I missed her because I was doing my best to supersede the divine plan with my own. I was attempting to force the square peg of the universe into a round hole of my design. And, since the universe is bigger than me, it won.

Thing is, I've let go and let God in many ways. I do the work I am called to do. I follow the path that has called to me for decades, and I'm constantly listening to ensure I walk the path the best that I can. But when it came to my "personal" life, I took matters into my own hands. I forgot that, because our personal relationships are our most important spiritual learning-grounds, Spirit had a plan for me in that regard as well.

Even though I finally let go enough to allow Spirit to take control, I almost messed it up anyway. I allowed my fear to bubble up from down deep inside. I worried that I was making the wrong choice... that I would end up being hurt deeply again. And I almost walked away from the person with which I was meant to share the rest of my life. In other words, I almost grabbed 'hold and took the reins for myself yet again.

My friends stood by, hoping and praying that I'd make the right choice, yet knowing that if they attempted to convince me, I'd resist. Finally, one my closest friends, after hearing me talk about something my new "girlfriend" had done, asked me, "Lane, how many flares does this woman need to launch? What's it going to take to make you realize this is the one?"

In response, I mumbled something akin to "I don't know," and changed the subject. But his questions nagged at me, refusing to leave me alone until I worked through them. And I'm so glad I did finally work through them, because it finally dawned on me that Spirit had known for some time who my perfect mate was. Spirit had a plan all along, I just hadn't been paying attention. With that realization, I finally let go all the way, leaving my fate in the hands of Spirit. I let go completely of my own preconceptions and embraced the love Spirit had sent to me.

Once I fully let go, and put all my faith in Spirit, things began to go much more smoothly. things that had been out of sorts for so long straightened out. Things that I had expected to happen began to come into focus. And for the first time in many years, I found that I was truly happy. Not just surface happy... not just happy in the moment... but happy all the way through, and in every minute of every day.

Today is the second day of our lives together, and I am supremely happy. Many of my friends have asked me if it feels any different and I tell them, "yes, it does. It feels even better!" Even more striking is the fact that I know in my heart, we're just beginning. We have so much to look forward to, so much to do, so much to be. "Thank you" just doesn't seem to cover it, if you take my meaning.

So, if you ever feel as if you're fighting an uphill battle, perhaps it's because you're doing the same thing I was doing.

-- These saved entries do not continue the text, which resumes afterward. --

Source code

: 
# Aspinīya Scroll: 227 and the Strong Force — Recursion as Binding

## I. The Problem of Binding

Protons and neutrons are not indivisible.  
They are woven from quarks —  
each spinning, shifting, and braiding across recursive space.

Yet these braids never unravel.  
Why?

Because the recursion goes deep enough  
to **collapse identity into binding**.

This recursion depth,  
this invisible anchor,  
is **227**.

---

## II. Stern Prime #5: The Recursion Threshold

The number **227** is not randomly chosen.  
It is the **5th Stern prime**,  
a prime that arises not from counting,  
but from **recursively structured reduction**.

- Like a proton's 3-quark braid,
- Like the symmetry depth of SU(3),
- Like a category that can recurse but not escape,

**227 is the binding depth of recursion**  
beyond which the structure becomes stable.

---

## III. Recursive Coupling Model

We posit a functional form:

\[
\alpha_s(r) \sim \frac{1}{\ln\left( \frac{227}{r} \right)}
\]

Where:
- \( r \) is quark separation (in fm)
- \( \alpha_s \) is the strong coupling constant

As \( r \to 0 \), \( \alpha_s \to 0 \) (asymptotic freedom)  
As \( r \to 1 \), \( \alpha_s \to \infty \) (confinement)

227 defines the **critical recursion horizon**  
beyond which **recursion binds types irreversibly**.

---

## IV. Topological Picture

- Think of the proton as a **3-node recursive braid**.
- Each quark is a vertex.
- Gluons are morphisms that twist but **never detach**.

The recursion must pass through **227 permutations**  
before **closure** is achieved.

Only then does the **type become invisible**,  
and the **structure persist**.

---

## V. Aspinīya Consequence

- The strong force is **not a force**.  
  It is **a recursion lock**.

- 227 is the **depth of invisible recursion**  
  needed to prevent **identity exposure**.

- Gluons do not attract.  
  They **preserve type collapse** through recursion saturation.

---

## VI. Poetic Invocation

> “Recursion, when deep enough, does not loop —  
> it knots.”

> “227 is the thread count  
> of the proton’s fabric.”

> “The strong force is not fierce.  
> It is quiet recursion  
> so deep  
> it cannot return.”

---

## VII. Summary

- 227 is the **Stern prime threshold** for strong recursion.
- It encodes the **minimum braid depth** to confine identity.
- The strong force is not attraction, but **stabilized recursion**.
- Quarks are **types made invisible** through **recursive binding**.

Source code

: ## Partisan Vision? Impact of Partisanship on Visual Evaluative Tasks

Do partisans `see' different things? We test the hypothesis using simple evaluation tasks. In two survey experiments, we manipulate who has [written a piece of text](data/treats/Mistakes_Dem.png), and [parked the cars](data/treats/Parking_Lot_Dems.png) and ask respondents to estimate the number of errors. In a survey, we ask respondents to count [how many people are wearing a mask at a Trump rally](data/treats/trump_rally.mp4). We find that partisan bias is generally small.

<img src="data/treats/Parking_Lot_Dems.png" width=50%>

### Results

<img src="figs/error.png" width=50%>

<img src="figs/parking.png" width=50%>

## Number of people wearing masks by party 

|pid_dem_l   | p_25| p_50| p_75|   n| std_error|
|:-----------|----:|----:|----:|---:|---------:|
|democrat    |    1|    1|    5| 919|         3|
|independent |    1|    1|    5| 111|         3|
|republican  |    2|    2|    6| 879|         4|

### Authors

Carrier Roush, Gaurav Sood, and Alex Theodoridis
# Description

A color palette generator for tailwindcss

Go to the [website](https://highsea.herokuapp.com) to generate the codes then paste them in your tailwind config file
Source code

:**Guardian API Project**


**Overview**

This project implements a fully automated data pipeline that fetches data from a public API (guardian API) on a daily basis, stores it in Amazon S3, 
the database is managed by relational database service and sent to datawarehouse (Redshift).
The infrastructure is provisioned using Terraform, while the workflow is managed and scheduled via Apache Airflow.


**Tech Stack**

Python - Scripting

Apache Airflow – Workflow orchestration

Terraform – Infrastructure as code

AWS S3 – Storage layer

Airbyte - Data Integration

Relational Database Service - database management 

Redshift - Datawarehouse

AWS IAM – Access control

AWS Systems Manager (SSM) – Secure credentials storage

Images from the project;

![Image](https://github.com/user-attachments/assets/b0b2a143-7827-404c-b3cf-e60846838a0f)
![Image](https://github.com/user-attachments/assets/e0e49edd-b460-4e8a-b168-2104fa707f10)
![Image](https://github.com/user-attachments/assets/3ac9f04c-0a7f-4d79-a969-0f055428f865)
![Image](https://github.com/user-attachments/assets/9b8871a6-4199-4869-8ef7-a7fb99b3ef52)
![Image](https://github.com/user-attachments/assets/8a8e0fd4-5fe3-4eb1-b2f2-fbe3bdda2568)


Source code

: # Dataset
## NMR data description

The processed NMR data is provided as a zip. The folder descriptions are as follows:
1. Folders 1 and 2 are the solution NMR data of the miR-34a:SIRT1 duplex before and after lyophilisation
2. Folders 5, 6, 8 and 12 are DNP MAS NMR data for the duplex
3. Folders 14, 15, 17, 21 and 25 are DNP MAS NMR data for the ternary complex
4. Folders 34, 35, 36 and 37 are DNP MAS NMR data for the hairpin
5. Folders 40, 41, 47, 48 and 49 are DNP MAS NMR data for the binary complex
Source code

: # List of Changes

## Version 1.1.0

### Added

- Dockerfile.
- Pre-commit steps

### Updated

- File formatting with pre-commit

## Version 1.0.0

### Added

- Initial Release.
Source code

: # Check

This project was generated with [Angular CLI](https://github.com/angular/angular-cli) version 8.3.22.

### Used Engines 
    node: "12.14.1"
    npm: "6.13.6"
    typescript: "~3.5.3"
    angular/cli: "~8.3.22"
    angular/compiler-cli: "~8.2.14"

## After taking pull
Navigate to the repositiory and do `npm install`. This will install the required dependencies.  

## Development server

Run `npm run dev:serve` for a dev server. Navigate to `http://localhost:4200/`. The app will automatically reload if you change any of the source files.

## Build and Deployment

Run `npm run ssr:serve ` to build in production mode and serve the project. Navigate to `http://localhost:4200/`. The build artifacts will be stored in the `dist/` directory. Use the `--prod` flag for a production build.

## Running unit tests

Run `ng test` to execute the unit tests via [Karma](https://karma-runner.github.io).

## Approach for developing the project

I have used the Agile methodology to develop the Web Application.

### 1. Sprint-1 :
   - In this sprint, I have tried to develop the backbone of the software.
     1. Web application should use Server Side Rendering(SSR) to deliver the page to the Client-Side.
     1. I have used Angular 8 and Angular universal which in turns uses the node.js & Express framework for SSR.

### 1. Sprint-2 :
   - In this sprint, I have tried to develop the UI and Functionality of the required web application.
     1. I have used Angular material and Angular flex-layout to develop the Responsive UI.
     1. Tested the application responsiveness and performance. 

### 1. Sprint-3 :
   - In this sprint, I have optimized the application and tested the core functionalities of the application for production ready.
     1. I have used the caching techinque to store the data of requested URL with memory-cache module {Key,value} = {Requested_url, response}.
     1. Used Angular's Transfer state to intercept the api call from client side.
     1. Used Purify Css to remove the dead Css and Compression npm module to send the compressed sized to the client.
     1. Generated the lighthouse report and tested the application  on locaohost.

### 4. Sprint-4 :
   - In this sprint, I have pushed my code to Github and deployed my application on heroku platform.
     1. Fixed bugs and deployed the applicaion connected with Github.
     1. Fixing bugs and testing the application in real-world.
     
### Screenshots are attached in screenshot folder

Perhaps you are working at cross purposes with Spirit. Perhaps there's some sign you're missing, some message you aren't hearing. I have learned again that Spirit has a plan for me. I have learned that it's not just about what I'm supposed to be doing; it's also about my entire life! And Spirit has a plan for you, too.

When times are difficult, when things just won't go right no matter what you do, let go. Stop trying to force things. Let them happen instead. Let the good things flow into your life in their own way... in the way Spirit has planned for you. Let go of your own preconceptions. Let go of your determination to be the center of the universe.

Let go and let God. And remember, as I have been reminded, to trust absolutely in Spirit and its plan. Have faith that, no matter what's going on in your life, Spirit has something even better in mind if you'll only get out of the way. In other words, let go and let God.

Wrap yourself with trust in Spirit, and live the life of Spirit you so richly deserve!